Write only the number of lines in the entries below that contain the word "函数的例子".

==== AVAILABLE DATA

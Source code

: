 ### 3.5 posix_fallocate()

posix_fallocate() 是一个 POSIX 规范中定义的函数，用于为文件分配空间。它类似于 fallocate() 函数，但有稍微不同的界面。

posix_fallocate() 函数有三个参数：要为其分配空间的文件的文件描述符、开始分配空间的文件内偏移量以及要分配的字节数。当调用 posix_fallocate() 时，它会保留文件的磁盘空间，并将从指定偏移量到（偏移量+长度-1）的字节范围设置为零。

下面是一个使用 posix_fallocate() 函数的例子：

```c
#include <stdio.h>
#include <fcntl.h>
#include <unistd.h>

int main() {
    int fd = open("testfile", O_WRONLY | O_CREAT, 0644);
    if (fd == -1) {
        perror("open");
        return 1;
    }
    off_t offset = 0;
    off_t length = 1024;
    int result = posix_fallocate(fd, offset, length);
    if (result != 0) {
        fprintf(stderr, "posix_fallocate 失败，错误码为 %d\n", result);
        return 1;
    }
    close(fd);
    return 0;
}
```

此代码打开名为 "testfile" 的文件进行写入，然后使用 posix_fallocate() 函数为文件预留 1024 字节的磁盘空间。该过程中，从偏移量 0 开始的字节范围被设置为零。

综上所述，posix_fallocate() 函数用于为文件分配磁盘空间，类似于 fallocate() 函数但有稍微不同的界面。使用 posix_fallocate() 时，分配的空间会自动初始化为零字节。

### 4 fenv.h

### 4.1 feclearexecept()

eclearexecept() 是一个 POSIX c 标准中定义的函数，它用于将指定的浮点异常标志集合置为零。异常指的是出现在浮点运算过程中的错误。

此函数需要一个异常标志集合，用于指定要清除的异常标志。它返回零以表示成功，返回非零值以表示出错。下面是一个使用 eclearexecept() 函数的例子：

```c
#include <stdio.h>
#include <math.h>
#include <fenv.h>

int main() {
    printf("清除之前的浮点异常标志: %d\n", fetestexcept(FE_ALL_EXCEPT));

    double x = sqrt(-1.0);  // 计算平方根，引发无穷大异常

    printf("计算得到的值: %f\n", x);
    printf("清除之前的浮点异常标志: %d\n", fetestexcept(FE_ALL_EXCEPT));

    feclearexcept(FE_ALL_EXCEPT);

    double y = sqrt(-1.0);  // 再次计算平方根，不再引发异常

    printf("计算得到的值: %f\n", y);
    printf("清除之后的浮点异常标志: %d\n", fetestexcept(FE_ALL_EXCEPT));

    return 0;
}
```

========
==== AVAILABLE DATA

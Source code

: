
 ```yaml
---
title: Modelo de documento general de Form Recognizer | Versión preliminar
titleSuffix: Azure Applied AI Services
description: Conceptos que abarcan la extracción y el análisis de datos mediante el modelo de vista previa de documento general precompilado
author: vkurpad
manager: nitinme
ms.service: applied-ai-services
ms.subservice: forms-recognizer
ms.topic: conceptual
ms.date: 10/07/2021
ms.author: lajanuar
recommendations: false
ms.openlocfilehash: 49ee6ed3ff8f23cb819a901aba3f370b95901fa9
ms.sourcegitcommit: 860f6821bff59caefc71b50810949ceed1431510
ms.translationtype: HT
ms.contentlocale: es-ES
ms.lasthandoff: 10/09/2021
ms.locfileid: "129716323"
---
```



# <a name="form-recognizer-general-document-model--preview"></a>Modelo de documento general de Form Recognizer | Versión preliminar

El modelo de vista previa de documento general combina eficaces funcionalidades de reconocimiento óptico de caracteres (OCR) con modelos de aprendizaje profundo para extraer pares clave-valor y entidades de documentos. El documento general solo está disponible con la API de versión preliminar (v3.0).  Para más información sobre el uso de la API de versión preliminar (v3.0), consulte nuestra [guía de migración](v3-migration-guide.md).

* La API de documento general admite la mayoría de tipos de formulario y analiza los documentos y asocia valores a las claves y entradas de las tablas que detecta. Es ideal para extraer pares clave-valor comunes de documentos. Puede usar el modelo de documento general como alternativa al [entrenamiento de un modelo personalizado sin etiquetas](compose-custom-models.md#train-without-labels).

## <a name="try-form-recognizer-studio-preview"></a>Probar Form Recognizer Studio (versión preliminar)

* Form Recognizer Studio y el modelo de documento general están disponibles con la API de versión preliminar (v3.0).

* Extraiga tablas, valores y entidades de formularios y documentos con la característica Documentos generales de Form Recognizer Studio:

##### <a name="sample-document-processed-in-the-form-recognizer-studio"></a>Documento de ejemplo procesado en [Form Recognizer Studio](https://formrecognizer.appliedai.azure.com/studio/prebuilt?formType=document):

========

--- THE COMPLETED TASK ---
2